# Work to be completed:
Report each line from the records where the string "navegador" turns up.

== Input

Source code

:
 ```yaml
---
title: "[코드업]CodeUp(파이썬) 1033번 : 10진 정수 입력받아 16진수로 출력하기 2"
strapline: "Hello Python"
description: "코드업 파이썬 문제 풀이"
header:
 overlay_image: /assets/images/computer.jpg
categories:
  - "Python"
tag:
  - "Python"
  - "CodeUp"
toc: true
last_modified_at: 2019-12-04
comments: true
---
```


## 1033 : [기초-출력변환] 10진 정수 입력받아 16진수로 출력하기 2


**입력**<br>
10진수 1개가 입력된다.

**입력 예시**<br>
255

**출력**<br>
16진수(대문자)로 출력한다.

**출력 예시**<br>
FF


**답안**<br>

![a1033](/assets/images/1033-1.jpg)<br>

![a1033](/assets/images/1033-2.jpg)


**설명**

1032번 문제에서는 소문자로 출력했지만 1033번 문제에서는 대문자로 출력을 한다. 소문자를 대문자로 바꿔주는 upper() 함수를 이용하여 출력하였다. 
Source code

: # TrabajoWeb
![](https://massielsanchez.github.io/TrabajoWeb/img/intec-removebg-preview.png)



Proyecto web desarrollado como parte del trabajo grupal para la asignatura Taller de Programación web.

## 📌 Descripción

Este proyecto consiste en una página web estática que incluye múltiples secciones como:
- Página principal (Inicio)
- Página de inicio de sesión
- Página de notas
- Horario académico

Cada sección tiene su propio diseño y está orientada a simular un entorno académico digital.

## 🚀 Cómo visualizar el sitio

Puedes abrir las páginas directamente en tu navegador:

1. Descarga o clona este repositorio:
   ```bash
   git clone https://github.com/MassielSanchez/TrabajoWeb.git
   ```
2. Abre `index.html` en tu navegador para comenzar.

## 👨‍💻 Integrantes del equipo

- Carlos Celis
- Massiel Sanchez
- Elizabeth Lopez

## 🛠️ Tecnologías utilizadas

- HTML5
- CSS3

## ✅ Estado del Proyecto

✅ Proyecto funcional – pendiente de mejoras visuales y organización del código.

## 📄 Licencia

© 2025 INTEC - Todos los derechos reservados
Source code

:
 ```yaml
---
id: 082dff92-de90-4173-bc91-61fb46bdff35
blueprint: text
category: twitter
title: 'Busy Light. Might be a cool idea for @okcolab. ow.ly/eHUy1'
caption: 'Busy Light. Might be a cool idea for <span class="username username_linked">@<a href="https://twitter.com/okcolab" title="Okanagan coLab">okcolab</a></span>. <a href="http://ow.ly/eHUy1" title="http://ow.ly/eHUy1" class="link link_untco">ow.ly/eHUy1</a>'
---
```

====

# Answer to this exercise:
Puedes abrir las páginas directamente en tu navegador:
2. Abre `index.html` en tu navegador para comenzar.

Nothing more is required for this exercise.